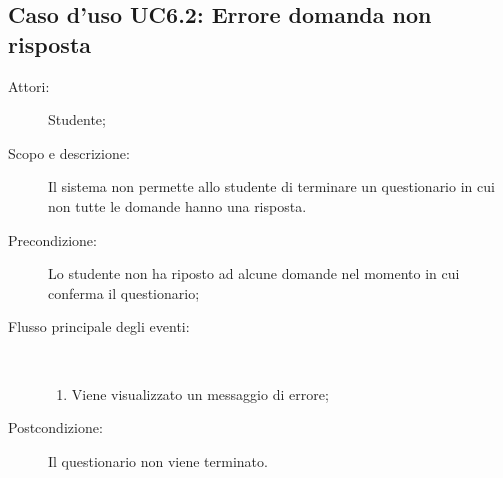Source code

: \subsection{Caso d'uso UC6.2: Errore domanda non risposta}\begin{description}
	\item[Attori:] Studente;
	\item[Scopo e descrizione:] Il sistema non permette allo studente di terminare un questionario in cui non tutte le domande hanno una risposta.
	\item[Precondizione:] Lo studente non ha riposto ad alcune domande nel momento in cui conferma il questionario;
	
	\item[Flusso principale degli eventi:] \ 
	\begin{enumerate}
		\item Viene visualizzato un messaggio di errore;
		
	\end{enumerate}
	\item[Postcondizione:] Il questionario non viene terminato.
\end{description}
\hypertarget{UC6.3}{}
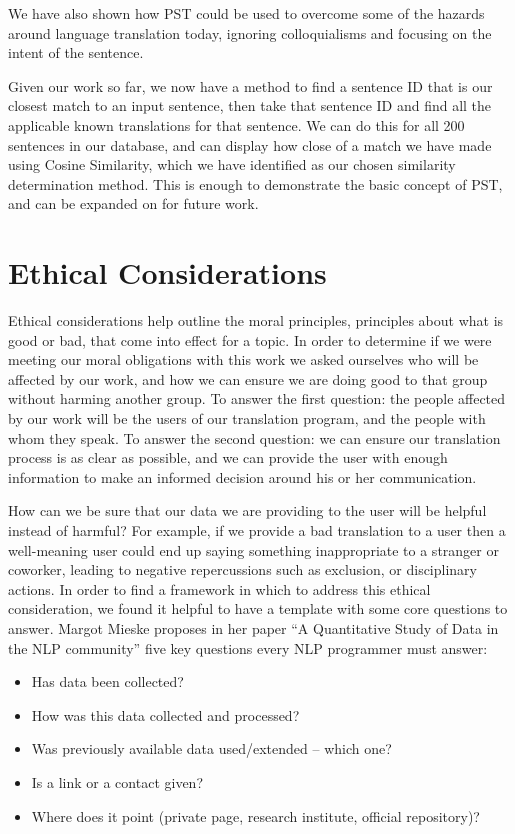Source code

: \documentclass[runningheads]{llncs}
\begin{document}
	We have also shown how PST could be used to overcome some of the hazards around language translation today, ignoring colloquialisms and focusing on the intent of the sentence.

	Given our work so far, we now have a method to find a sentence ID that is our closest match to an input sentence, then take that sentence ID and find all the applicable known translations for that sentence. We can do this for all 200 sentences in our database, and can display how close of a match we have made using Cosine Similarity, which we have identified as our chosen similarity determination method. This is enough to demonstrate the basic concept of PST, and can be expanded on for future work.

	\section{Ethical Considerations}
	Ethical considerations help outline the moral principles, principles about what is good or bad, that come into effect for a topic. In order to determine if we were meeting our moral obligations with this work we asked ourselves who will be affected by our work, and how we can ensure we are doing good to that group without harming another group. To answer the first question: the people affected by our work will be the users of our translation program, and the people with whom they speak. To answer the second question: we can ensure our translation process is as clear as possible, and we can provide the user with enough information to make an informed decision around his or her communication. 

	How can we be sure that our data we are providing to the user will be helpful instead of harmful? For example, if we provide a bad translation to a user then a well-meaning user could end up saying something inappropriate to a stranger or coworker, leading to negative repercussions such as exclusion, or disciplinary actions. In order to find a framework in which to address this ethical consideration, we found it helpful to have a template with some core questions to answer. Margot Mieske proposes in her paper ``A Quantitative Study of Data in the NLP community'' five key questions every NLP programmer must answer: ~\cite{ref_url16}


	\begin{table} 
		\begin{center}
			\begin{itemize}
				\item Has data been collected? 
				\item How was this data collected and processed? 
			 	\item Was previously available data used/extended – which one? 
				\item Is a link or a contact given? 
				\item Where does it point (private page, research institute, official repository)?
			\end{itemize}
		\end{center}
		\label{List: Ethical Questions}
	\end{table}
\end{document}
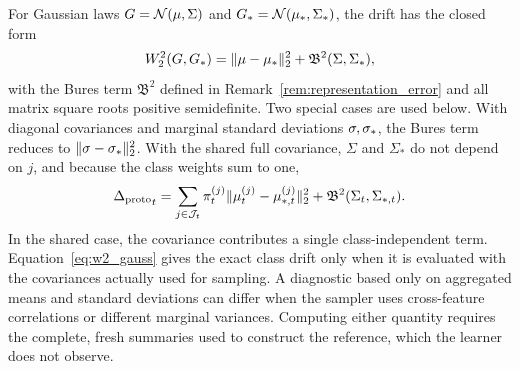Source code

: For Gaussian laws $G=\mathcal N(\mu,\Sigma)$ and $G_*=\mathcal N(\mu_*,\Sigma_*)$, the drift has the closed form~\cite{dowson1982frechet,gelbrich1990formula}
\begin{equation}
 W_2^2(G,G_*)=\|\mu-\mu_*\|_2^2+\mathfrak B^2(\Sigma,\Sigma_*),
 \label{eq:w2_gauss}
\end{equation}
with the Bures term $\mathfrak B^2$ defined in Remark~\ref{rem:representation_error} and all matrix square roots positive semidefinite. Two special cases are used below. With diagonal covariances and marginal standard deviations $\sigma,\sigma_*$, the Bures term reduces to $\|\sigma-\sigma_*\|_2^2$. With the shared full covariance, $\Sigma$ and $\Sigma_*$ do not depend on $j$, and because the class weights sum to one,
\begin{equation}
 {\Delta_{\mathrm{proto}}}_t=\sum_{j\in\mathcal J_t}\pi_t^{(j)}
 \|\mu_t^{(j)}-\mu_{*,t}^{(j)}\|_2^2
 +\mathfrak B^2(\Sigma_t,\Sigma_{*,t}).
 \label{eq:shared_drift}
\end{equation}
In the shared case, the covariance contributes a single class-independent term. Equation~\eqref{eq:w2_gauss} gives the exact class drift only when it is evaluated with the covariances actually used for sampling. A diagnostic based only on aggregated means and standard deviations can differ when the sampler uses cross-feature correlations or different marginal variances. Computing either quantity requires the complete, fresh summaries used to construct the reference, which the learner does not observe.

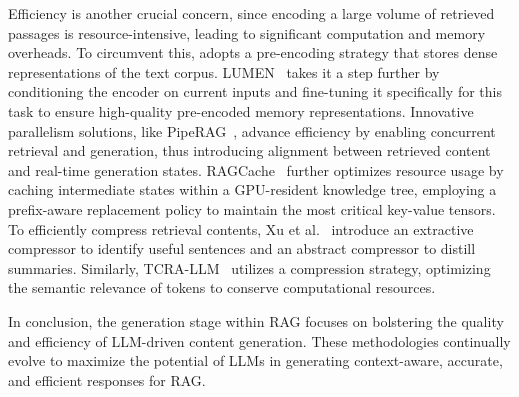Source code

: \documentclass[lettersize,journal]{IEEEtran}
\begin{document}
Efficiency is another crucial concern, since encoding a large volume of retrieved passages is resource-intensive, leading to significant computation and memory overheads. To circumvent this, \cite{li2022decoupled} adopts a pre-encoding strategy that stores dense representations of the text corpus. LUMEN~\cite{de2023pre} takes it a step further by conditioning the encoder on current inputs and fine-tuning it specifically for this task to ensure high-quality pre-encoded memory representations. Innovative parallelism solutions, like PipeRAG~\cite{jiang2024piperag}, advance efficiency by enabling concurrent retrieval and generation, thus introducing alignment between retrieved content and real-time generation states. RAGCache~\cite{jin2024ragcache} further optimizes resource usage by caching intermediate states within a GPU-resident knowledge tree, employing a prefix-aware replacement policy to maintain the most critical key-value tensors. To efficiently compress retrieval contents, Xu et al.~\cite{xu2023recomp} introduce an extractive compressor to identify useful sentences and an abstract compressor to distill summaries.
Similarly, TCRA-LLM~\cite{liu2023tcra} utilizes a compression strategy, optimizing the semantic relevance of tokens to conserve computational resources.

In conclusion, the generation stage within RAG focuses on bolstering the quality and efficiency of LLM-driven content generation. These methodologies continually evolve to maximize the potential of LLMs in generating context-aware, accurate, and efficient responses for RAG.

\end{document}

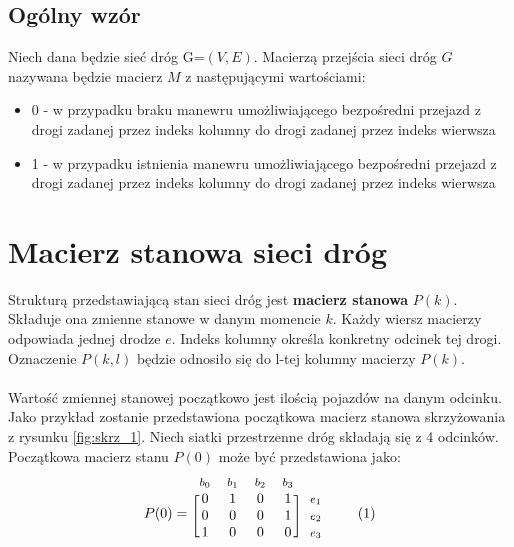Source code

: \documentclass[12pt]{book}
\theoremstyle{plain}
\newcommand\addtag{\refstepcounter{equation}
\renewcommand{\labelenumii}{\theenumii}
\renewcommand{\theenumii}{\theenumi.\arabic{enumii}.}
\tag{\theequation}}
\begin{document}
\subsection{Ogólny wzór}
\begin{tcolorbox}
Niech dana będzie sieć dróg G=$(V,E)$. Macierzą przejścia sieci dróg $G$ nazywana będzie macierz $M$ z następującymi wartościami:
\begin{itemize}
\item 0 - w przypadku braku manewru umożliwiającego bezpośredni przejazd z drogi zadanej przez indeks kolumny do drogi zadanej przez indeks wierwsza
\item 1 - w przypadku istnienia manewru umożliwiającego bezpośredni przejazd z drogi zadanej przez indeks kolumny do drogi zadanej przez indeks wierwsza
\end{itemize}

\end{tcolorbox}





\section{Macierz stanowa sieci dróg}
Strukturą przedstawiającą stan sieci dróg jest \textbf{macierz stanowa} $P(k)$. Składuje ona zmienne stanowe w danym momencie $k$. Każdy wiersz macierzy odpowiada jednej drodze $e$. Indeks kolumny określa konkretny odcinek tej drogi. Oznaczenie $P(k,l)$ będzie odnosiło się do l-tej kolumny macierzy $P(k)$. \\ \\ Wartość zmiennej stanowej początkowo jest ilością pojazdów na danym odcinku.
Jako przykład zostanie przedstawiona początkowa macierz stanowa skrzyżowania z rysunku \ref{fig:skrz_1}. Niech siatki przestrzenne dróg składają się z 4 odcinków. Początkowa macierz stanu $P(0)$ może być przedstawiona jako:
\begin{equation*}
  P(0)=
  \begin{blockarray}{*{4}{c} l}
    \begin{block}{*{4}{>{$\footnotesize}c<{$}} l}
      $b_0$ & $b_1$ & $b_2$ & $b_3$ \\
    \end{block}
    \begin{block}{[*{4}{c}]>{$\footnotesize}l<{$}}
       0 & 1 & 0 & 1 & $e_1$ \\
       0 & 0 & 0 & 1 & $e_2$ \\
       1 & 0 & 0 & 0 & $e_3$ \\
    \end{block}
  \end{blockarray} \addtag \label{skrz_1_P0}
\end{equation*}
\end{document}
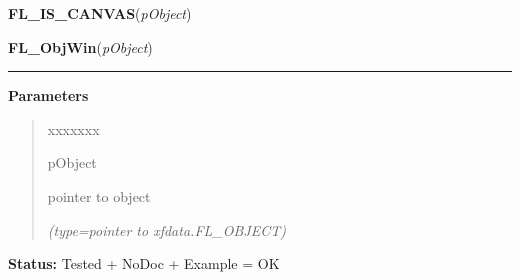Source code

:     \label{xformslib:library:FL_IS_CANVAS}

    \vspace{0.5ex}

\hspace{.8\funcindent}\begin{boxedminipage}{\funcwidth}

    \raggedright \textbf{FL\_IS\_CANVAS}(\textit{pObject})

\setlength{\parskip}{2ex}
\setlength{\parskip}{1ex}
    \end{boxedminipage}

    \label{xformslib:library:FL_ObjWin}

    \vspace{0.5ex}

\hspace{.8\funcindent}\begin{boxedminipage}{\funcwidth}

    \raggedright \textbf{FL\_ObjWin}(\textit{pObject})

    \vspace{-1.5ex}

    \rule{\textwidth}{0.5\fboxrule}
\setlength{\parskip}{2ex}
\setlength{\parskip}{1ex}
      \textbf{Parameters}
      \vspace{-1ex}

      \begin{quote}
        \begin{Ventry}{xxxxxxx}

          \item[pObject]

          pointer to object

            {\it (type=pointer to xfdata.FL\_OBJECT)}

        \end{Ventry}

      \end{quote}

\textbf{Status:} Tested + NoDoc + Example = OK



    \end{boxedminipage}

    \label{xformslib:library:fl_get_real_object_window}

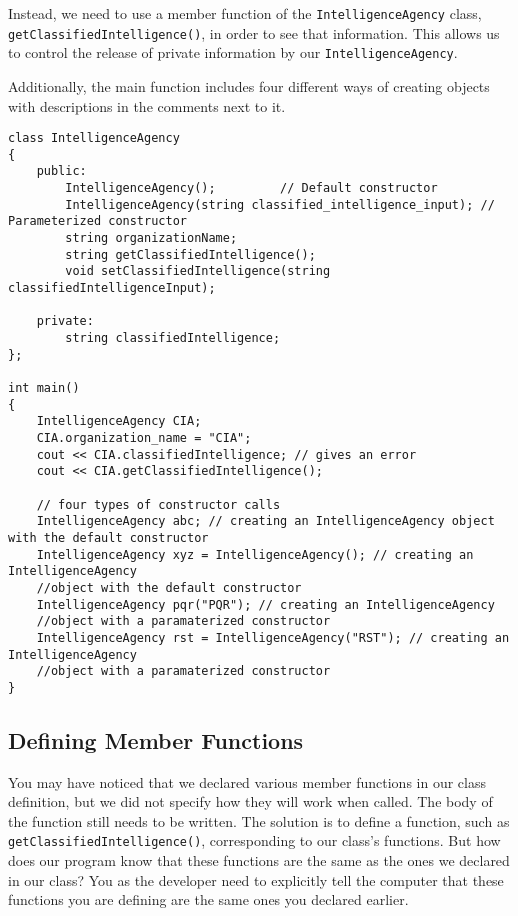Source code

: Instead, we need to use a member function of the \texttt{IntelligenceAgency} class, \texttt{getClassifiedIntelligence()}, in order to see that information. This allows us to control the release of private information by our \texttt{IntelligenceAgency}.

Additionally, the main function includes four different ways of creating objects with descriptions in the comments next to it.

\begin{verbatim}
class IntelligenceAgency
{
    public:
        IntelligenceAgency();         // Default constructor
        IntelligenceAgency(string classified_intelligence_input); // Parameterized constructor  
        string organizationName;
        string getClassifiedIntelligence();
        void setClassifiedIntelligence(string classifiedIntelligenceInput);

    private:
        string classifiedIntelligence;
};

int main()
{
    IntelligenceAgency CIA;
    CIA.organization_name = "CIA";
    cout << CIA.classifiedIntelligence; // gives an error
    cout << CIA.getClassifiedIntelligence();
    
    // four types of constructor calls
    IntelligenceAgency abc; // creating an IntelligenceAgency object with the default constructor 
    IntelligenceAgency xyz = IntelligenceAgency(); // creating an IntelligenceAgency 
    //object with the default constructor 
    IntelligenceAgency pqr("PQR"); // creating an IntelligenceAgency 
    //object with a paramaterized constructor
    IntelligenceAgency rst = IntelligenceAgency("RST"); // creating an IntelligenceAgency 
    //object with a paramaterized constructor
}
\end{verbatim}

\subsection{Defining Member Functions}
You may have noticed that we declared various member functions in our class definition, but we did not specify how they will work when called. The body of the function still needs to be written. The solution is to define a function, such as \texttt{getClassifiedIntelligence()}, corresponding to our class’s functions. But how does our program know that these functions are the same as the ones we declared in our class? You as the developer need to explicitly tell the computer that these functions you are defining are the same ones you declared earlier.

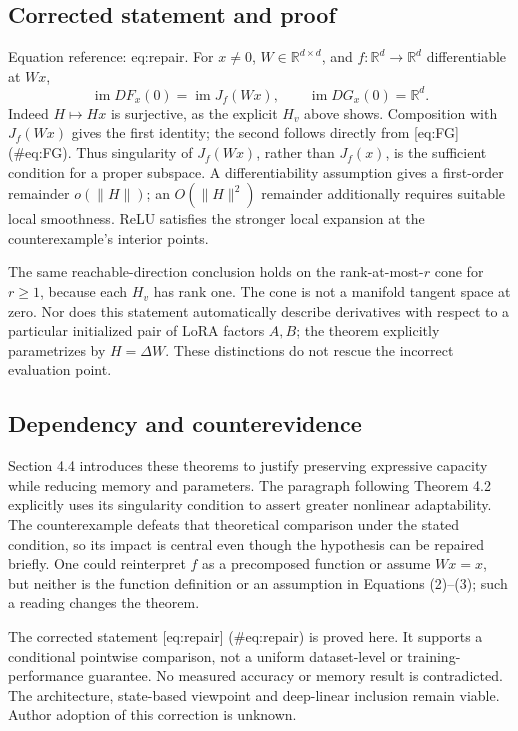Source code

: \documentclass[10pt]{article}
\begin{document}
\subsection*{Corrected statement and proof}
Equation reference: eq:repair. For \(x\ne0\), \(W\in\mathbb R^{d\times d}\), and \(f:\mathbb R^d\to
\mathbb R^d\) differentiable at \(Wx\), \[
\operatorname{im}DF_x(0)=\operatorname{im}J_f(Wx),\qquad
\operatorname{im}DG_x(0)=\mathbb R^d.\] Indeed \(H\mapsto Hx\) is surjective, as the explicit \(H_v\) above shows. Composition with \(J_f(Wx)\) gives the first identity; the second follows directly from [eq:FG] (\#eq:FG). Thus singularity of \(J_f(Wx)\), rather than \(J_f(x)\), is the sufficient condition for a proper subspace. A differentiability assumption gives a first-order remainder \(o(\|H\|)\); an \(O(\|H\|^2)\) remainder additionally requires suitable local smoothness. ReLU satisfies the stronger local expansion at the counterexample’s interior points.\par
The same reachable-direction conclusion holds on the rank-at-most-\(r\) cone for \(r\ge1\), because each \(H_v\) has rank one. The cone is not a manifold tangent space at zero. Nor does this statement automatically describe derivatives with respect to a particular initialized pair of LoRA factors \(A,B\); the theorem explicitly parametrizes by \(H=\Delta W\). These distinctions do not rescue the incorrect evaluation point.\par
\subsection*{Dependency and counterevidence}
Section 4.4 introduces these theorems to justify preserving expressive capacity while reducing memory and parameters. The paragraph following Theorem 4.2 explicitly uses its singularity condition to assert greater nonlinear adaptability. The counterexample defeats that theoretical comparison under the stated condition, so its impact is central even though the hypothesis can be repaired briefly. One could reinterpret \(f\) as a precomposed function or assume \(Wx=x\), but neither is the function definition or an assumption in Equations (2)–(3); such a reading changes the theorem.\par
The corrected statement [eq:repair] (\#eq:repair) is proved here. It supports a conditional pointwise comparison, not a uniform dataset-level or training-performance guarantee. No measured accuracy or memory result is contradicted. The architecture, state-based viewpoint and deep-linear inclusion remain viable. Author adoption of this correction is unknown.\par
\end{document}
* * * *
[Task objective]: In the records, find every line that has the string "cout" and copy it.

[Expected answer]:
    cout << CIA.classifiedIntelligence; // gives an error
    cout << CIA.getClassifiedIntelligence();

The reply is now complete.